“的确可以抓他来,但是经过齐王一事,他们都有些担心,想要避嫌。索性都不来帮忙。”

明玉泉无奈地长叹一口气。

徐蜜缃心疼地拍了拍明玉泉的手背。

“这就没办法了。毕竟出现了反王,他们避险也不是不能理解。”

“是啊,理解他们,本王受累。”

明玉泉将自己埋在徐蜜缃的肩头,在她肩颈处咬了咬。

不疼,有些痒。

徐蜜缃缩了缩肩膀,男人抬手按着她,辗转亲出红印后才松开。

“殿下,明礼创在大都督府牢狱中,是不是可以请周娘子前去对峙,还殿下和兰公子清白了?”

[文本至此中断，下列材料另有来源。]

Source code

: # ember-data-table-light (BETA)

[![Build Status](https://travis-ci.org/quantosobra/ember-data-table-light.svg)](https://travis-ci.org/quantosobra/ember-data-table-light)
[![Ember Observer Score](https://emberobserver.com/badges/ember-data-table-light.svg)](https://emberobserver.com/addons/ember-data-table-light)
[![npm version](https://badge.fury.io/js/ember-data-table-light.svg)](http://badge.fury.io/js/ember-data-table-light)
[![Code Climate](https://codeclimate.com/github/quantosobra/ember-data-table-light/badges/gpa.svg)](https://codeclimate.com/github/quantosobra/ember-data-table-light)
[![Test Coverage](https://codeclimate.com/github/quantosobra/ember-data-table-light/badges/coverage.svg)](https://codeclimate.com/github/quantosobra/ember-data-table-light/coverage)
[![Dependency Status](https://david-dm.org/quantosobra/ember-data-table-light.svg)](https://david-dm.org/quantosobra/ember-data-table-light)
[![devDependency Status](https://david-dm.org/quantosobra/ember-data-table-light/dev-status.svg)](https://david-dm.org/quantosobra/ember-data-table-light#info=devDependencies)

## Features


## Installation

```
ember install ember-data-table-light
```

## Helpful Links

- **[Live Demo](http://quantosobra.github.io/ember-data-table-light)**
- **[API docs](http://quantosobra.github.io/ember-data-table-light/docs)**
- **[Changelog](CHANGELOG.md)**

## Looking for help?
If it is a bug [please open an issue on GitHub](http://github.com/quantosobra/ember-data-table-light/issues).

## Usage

徐蜜缃也懒得拉扯衣领,用手推开明玉泉的头后,问出她关心的问题。

“唔,的确可以。审判之事交给奉天府来办。公是公,他犯下的罪孽,要让律法去惩戒。至于谋逆,那就是他另外脱一层皮的事情了。”

徐蜜缃不由得摇头。

“奉天府只怕是不行。之前遇上奉天府的差役到处搜刮民脂民膏,专横跋扈的很,和前两年的奉天府截然不同。”

明玉泉闻言挑眉。

“你说得对。那就先从奉天府开始。”

接下来的几天,宫中稍微把持好秩序,明玉泉大刀阔斧开始朝朝堂开刀。

陛下给予国玺盖诏,兼之他摄政王的身份,所到之处无不匍匐顺从。该清算的人一把子全清算了。该裁剪的冗官,贪官,恶官,几乎都有长长的一本折子写下他们所犯作孽,而后交由新任的上任奉天府尹前去接手审判。